Jeżeli będziemy mieli do czynienia cały czas z kontynuacją tego trendu – i raczej z takim scenariuszem się liczymy, bo my musimy rozwiązania przygotowywać na te najgorsze scenariusze – to myślę, że w perspektywie dwóch tygodni szpital tutaj na Stadionie Narodowym zostanie uruchomiony
— powiedział Niedzielski.
Szpital Narodowy – będący filią Centralnego Szpitala Klinicznego MSWiA na ul. Wołoskiej w Warszawie – zaczął działać w listopadzie ubiegłego roku jako pierwszy w Polsce szpital tymczasowy.

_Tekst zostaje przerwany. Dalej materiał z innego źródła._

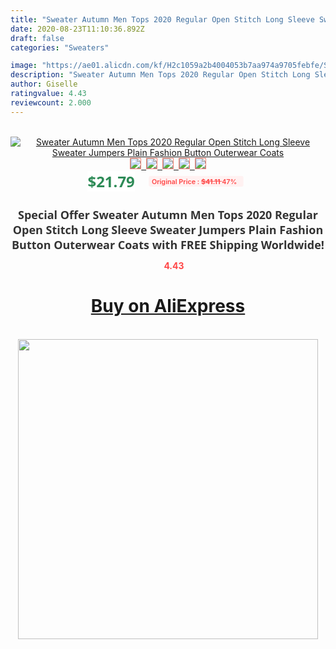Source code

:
```yaml
---
title: "Sweater Autumn Men Tops 2020 Regular Open Stitch Long Sleeve Sweater Jumpers Plain Fashion Button Outerwear Coats"
date: 2020-08-23T11:10:36.892Z
draft: false
categories: "Sweaters"

image: "https://ae01.alicdn.com/kf/H2c1059a2b4004053b7aa974a9705febfe/Sweater-Autumn-Men-Tops-2020-Regular-Open-Stitch-Long-Sleeve-Sweater-Jumpers-Plain-Fashion-Button-Outerwear.jpg"
description: "Sweater Autumn Men Tops 2020 Regular Open Stitch Long Sleeve Sweater Jumpers Plain Fashion Button Outerwear Coats"
author: Giselle
ratingvalue: 4.43
reviewcount: 2.000
---
```

<br>
<div style="text-align: center;">
<a href="https://s.click.aliexpress.com/e/_A98nAH" target="_blank" rel="nofollow noopener noreferrer"><img alt="Sweater Autumn Men Tops 2020 Regular Open Stitch Long Sleeve Sweater Jumpers Plain Fashion Button Outerwear Coats" class="magnifier-image" src="https://ae01.alicdn.com/kf/H2c1059a2b4004053b7aa974a9705febfe/Sweater-Autumn-Men-Tops-2020-Regular-Open-Stitch-Long-Sleeve-Sweater-Jumpers-Plain-Fashion-Button-Outerwear.jpg_640x640.jpg">
<br>
<img style="border:1px solid salmon" src="https://ae01.alicdn.com/kf/H2c1059a2b4004053b7aa974a9705febfe/Sweater-Autumn-Men-Tops-2020-Regular-Open-Stitch-Long-Sleeve-Sweater-Jumpers-Plain-Fashion-Button-Outerwear.jpg_120x120.jpg">&nbsp;&nbsp;<img style="border:1px solid salmon" src="https://ae01.alicdn.com/kf/H53281602baf84a3c9aa4f0886d905df6w/Sweater-Autumn-Men-Tops-2020-Regular-Open-Stitch-Long-Sleeve-Sweater-Jumpers-Plain-Fashion-Button-Outerwear.jpg_120x120.jpg">&nbsp;&nbsp;<img style="border:1px solid salmon" src="_120x120.jpg">&nbsp;&nbsp;<img style="border:1px solid salmon" src="_120x120.jpg">&nbsp;&nbsp;<img style="border:1px solid salmon" src="_120x120.jpg"></a></div><br0>
<div style="text-align: center;"><span style="background-color: white; border: 0px; box-sizing: border-box; color: seagreen; display: inline-block; font-family: &quot;open sans&quot; , &quot;arial&quot; , &quot;helvetica&quot; , sans-serif , &quot;heiti&quot;; font-size: 24px; font-stretch: inherit; font-weight: 700; line-height: inherit; margin: 0px 10px 0px 0px; padding: 0px; vertical-align: middle;">$21.79 </span>
<span style="background: rgb(255 , 241 , 241); border-radius: 3px; border: 0px; box-sizing: border-box; color: #ff4747; display: inline-block; font-family: inherit; font-size: 12px; font-stretch: inherit; font-style: inherit; font-variant: inherit; font-weight: 600; line-height: inherit; margin: 0px; padding: 2px 5px; transform: scale(0.9); vertical-align: middle;">Original Price : <b style="text-decoration: line-through;">$41.11 </b> 47%&nbsp;&nbsp;</span></div>
<h1 style="color: #333333; display: inline-block; font-family: &quot;open sans&quot; , &quot;arial&quot; , &quot;helvetica&quot; , sans-serif , &quot;heiti&quot;; font-size: 18px; font-stretch: inherit; font-weight: 700; text-align: center;">Special Offer Sweater Autumn Men Tops 2020 Regular Open Stitch Long Sleeve Sweater Jumpers Plain Fashion Button Outerwear Coats with FREE Shipping Worldwide!</h1>
<div style="color: #ff4747; text-align: center;">
<img src="https://4.bp.blogspot.com/-M0ZcTcb-5uY/XleCXlxnR4I/AAAAAAAAAEc/OrjgMkXV1oMQFaCRZj5HQwOCBcu3w1FegCPcBGAYYCw/s1600/star.png" style="height: 15px;">&nbsp;<b>4.43</b></div>
<div class="button_cont" align="center"><a class="buynow_a" href="https://s.click.aliexpress.com/e/_A98nAH" target="_blank" rel="nofollow noopener noreferrer"><H1>Buy on AliExpress</H1></a></div><br>
<div class="separator" style="clear: both; text-align: center;">
<img src="https://lh3.googleusercontent.com/-pTy5HemUv9M/XlePHvY0dAI/AAAAAAAAAE4/0nX5iRUoIWY8eMW9Dpxeirr157OZliDIgCLcBGAsYHQ/s1600/badge.gif" width="480">
</div>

W maju zawiesił działalność, a obiekt opuścili ostatni pacjenci.
Minister w sobotę był pytany także o to, czy rząd wprowadzi z Polsce restrykcje w związku z czwartą falą koronawirusa.
W poprzednim roku mieliśmy już dużo powyżej 20 tysięcy, a nawet momentami 30 tys. zakażeń – mówię o poprzedniej fali i rozliczeniu infekcji. I hospitalizacji mieliśmy 20 tys. Dzisiaj mamy tych hospitalizacji 9 tys.
— wskazywał szef resortu zdrowia.
Zaznaczył, że „dzieje się to w sytuacji, w której wirus, z którym teraz mamy do czynienia, jest o wiele bardziej zakaźny, o wiele bardziej zjadliwy”.
Jak zapewnił, rząd przyjął „nieco inną niż w poprzednich falach politykę walki z pandemią”.
Chcemy, żeby ze względu na naturalną odporność uzyskaną przez szczepienia przejść jak najmniejszym kosztem ekonomiczno-społecznym przez tę falę
— wskazał Niedzielski.
Jak podkreślił minister, restrykcje nie zostaną zwiększone.